Rapeseed Protein

Meat production is characterised by considerable waste of calorific value. In addition, if the grain now used as fodder were directly used as food for humans, we would be able to provide nutrition to additional 3.5 billion people.

The rapeseed contains about 20% of high-quality protein. So far it has not been used as a food component. The NapiFeryn technology makes it possible to retrieve all protein contained in rapeseed, which makes the proposal unique worldwide.

The advantages of rapeseed products are:

  • The quality and functional properties of the proteins, i.e. they are soluble, create foams and emulsify – which are key to good food texture.
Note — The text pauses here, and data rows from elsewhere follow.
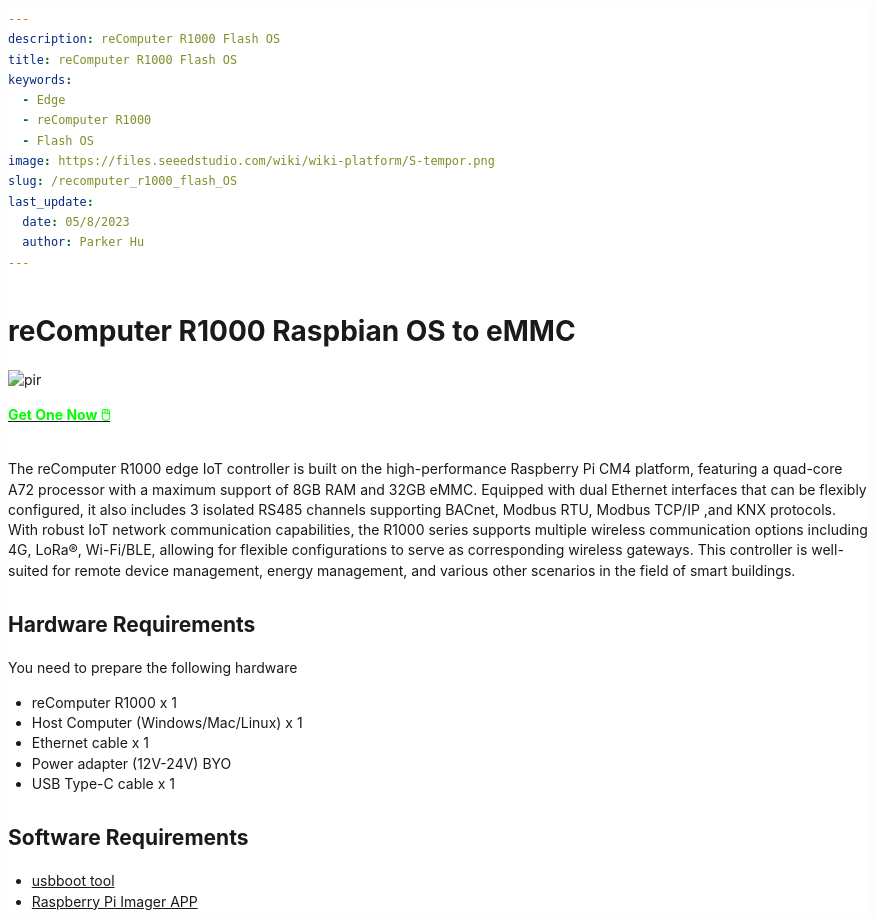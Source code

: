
 ```yaml
---
description: reComputer R1000 Flash OS
title: reComputer R1000 Flash OS
keywords:
  - Edge
  - reComputer R1000
  - Flash OS
image: https://files.seeedstudio.com/wiki/wiki-platform/S-tempor.png
slug: /recomputer_r1000_flash_OS
last_update:
  date: 05/8/2023
  author: Parker Hu
---
```

#  reComputer R1000 Raspbian OS to eMMC

<p style={{textAlign: 'center'}}><img src="https://files.seeedstudio.com/wiki/reComputer-R1000/recomputer_r_images/01.png" alt="pir" width="600" height="auto"/></p>

<div class="get_one_now_container" style={{textAlign: 'center'}}>
    <a class="get_one_now_item" href="https://www.seeedstudio.com/reComputer-R1025-10-p-5895.html">
            <strong><span><font color={'FFFFFF'} size={"4"}> Get One Now 🖱️</font></span></strong>
    </a>
</div>

<br />

The reComputer R1000 edge IoT controller is built on the high-performance Raspberry Pi CM4 platform, featuring a quad-core A72 processor with a maximum support of 8GB RAM and 32GB eMMC. Equipped with dual Ethernet interfaces that can be flexibly configured, it also includes 3 isolated RS485 channels supporting BACnet, Modbus RTU, Modbus TCP/IP ,and KNX protocols. 
With robust IoT network communication capabilities, the R1000 series supports multiple wireless communication options including 4G, LoRa®, Wi-Fi/BLE, allowing for flexible configurations to serve as corresponding wireless gateways. This controller is well-suited for remote device management, energy management, and various other scenarios in the field of smart buildings.



## Hardware Requirements

You need to prepare the following hardware

- reComputer R1000 x 1
- Host Computer (Windows/Mac/Linux) x 1
- Ethernet cable x 1
- Power adapter (12V-24V) BYO
- USB Type-C cable x 1 

## Software Requirements

- [usbboot tool](https://github.com/raspberrypi/usbboot)
- [Raspberry Pi Imager APP](https://www.raspberrypi.com/software/)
Consequently, rapeseed proteins are highly desirable food additives, both in regard of their nutritional value and technological characteristics.
  • The superiority over soybean proteins, which are obtained through processes involving high basicity. This leads to partial denaturation, or damage to their structure, which limits the possible applications of soy proteins. However, the rapeseed proteins obtained with the use of the method developed by NapiFeryn BioTech maintain their natural, undamaged form.
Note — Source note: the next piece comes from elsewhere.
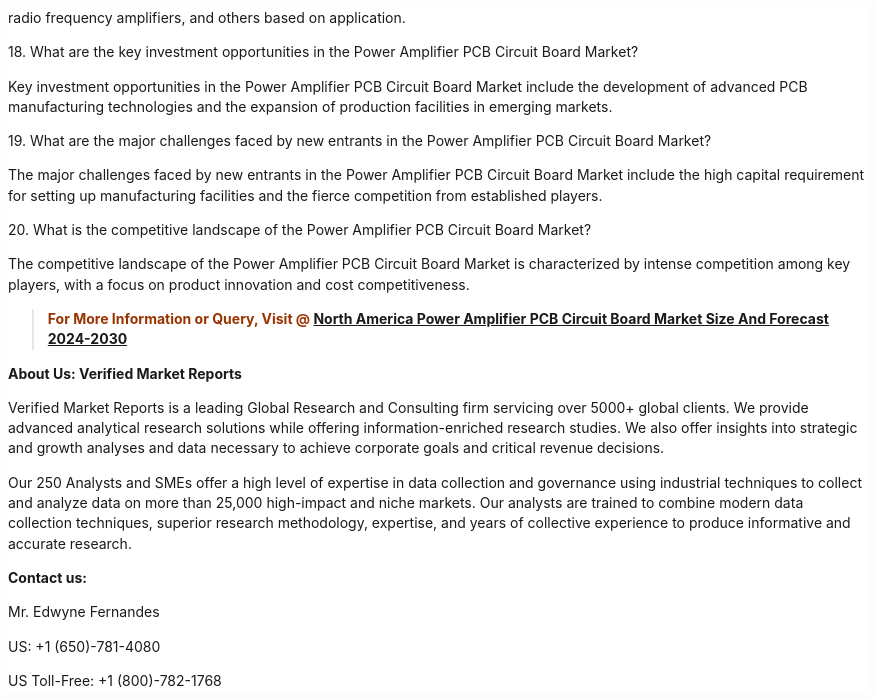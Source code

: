radio frequency amplifiers, and others based on application.</p>18. What are the key investment opportunities in the Power Amplifier PCB Circuit Board Market?</div><div> <p>Key investment opportunities in the Power Amplifier PCB Circuit Board Market include the development of advanced PCB manufacturing technologies and the expansion of production facilities in emerging markets.</p>19. What are the major challenges faced by new entrants in the Power Amplifier PCB Circuit Board Market?</div><div> <p>The major challenges faced by new entrants in the Power Amplifier PCB Circuit Board Market include the high capital requirement for setting up manufacturing facilities and the fierce competition from established players.</p>20. What is the competitive landscape of the Power Amplifier PCB Circuit Board Market?</div><div> <p>The competitive landscape of the Power Amplifier PCB Circuit Board Market is characterized by intense competition among key players, with a focus on product innovation and cost competitiveness.</p></p><blockquote><p><span style="color: #993300;"><strong>For More Information or Query, Visit @ <a href="https://www.verifiedmarketreports.com/product/power-amplifier-pcb-circuit-board-market/">North America Power Amplifier PCB Circuit Board Market Size And Forecast 2024-2030</a></strong></span></p></blockquote><p><strong>About Us: Verified Market Reports</strong></p><p>Verified Market Reports is a leading Global Research and Consulting firm servicing over 5000+ global clients. We provide advanced analytical research solutions while offering information-enriched research studies. We also offer insights into strategic and growth analyses and data necessary to achieve corporate goals and critical revenue decisions.</p><p>Our 250 Analysts and SMEs offer a high level of expertise in data collection and governance using industrial techniques to collect and analyze data on more than 25,000 high-impact and niche markets. Our analysts are trained to combine modern data collection techniques, superior research methodology, expertise, and years of collective experience to produce informative and accurate research.</p><p><strong>Contact us:</strong></p><p>Mr. Edwyne Fernandes</p><p>US: +1 (650)-781-4080</p><p>US Toll-Free: +1 (800)-782-1768</p>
Rapeseed protein in local stores

Pastas, sweets, souses, beverages or bread are among the foods that can soon be enriched with rapeseed protein. The need for them will increase as the statistics show that there are more and more coscious consumers, who tend to limit the amount of meat they eat, with many turning to vegetarianism or veganism.

  • In the UK, vegetarian or vegan diet is adhered to by 12 per cent of people, and in the age group of individuals between 6 to 24 years old, it reaches 20 per cent (source: Mintel, 2013).
  • In Poland, there are over a million vegetarians among the adults (3.2 per cent of general population). Half of them are vegans (on a strictly plant based diet), and the other half also eat dairy and eggs. Individuals who declare vegetarianism are mostly female: every tenth Polish women identifies herself as a vegetarian (8.9 per cent). Also strongly represented in this group are young people up to the age of 24 (9.8 per cent). (source: IBOP Homo Homini, 2013).
  • In Sweden, the share of people who do not eat meat is 10 per cent, out of which 4 per cent are vegan (source: Demoskop, 2014).
  • 8 per cent of Canadians are vegetarian, and another 25 per cent declare that they try to limit the amount of meat they consume (Environics, 2015).